The first thing you notice at Likoké is the visual confidence of the plates. Colombian chef Guido Niño Torres builds dishes in colour and contrast — playful compositions that signal a kitchen thinking laterally rather than reverently. This is not French classicism in a country house. The food draws on travel, memory, and encounter, and the results are unlike most of what you will find across the Ardèche or the broader Auvergne-Rhône-Alpes region. For a special occasion meal in rural southern France, that kind of distinctiveness matters: you are not just eating well, you are eating something that has a genuine point of view.

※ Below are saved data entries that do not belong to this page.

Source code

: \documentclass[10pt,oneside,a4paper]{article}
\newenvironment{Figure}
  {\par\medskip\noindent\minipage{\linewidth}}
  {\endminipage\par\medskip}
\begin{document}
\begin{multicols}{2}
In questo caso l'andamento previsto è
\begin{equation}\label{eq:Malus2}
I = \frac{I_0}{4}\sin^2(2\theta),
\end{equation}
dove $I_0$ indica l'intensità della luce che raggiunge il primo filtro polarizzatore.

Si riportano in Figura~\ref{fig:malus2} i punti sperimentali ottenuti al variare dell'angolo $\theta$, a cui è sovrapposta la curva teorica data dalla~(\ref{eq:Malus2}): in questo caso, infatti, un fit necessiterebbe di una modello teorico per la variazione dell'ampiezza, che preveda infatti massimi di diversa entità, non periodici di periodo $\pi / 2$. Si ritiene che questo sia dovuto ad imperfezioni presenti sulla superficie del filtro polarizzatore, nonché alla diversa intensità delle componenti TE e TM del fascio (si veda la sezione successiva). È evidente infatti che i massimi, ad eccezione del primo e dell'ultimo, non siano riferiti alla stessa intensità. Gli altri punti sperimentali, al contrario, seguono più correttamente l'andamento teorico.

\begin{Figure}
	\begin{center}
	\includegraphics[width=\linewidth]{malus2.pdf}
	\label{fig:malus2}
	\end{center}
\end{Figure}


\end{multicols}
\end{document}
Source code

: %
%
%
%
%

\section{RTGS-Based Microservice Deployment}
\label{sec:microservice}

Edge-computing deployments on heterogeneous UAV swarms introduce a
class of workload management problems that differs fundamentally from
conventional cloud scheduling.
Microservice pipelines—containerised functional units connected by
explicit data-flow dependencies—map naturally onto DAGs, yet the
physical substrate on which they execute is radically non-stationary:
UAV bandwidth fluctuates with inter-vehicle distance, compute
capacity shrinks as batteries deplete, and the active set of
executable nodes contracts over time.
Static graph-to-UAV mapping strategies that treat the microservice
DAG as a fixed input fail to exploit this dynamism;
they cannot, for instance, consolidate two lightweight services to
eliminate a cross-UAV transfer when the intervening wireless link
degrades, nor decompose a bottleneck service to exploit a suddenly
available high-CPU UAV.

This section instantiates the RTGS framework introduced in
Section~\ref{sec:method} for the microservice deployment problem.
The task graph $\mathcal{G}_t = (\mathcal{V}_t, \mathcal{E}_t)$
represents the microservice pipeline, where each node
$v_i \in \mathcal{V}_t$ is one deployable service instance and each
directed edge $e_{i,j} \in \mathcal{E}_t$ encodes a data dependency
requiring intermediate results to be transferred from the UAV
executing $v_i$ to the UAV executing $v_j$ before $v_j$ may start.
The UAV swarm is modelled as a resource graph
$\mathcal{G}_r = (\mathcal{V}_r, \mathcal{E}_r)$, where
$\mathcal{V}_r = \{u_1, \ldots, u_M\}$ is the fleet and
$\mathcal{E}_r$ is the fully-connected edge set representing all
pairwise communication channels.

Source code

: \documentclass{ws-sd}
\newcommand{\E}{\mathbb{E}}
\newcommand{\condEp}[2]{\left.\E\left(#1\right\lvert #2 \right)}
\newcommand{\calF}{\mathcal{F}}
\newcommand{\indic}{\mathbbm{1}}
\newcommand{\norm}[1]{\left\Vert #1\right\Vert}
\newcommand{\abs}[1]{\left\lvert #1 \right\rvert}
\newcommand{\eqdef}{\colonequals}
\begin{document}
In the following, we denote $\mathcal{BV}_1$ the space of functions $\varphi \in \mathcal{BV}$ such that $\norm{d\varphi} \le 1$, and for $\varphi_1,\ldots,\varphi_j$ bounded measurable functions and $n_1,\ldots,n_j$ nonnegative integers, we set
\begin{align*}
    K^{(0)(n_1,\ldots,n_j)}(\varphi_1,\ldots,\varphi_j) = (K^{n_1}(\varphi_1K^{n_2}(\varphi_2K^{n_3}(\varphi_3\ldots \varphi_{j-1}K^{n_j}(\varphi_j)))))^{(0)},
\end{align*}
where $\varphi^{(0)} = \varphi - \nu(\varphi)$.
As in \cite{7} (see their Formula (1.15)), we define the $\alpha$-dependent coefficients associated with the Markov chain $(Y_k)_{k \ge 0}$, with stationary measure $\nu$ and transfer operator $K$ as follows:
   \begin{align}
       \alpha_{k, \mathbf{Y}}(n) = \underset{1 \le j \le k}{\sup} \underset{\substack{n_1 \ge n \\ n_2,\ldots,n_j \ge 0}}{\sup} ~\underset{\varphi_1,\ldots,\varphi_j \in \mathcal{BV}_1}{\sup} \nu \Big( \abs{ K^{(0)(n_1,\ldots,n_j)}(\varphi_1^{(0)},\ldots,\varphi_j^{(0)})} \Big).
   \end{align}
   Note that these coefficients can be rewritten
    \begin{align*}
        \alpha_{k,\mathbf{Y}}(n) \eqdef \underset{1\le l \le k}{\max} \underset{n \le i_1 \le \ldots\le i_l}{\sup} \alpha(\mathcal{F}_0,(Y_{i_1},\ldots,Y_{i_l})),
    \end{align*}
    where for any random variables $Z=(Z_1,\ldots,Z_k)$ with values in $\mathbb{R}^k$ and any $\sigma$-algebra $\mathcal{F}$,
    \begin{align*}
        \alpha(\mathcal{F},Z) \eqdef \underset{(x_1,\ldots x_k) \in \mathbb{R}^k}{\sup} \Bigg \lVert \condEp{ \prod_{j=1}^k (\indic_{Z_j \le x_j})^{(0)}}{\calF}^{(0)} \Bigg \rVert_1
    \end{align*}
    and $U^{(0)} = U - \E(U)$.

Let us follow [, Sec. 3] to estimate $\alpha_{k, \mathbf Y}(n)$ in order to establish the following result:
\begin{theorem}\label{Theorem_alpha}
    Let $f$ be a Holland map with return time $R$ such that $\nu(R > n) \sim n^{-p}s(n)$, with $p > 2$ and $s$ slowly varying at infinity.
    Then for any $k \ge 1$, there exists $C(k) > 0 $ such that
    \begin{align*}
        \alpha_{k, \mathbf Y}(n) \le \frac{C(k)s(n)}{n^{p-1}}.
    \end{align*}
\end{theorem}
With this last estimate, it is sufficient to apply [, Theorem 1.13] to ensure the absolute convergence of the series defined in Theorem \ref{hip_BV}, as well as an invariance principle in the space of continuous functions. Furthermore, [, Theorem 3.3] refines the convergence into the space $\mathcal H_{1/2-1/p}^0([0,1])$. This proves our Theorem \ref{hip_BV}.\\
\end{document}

The menu is a single set format, which means the kitchen controls the pace and the story. Torres's signature ceviche of matured trout shifts composition with the season, making it a useful gauge of where the kitchen's head is on any given visit. Beyond the headline dish, sourcing runs deliberately local: cheese, vegetables, pigeon, and other key ingredients come from the surrounding Ardèche. The kitchen's approach is to anchor creativity in place , the produce is regional, the ideas are global, and the combination is what earns the #519 OAD Europe ranking in a competitive field.
Front of house is run by Belgian-born Cyriel Huysentruyt, who also handles the wine program. The pairing of a Colombian kitchen sensibility with a Belgian-led service and cellar is less jarring than it sounds , the result is a room that feels genuinely international rather than affectedly so. For a date or a celebration, that atmosphere tends to hold: this is a dining room that takes the meal seriously without the stiffness that sometimes settles over Michelin-starred rooms in provincial France. You are in Les Vans, not Paris, and the experience feels like it knows that.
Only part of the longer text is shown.